Pictures paired with source code
↓↓↓

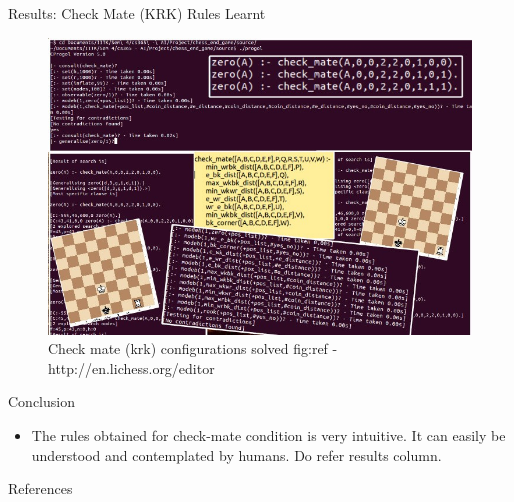\documentclass[final,hyperref={pdfpagelabels=false}]{beamer}
\begin{document}
\begin{frame}[t]
\begin{columns}[t]
\begin{column}{.465\textwidth}
\begin{block}{Results: Check Mate (KRK) Rules Learnt}
\begin{figure}
\includegraphics[width=0.8\linewidth]{1.jpg}
\caption{ Check mate (krk) configurations solved fig:ref - http://en.lichess.org/editor}
\end{figure}

\end{block}


\begin{block}{Conclusion}

\begin{itemize}
\item The rules obtained for check-mate condition is very intuitive. It can easily be understood and contemplated by humans. Do refer results column. 
\end{itemize}

\end{block}


\begin{block}{References}
        
\nocite{*} %
\small{
}

\end{block}



\end{column}
\end{columns}
\end{frame}
\end{document}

↑↑↑

Report how many lines in these entries contain "begin". Answer with the number only.

Result for this task
9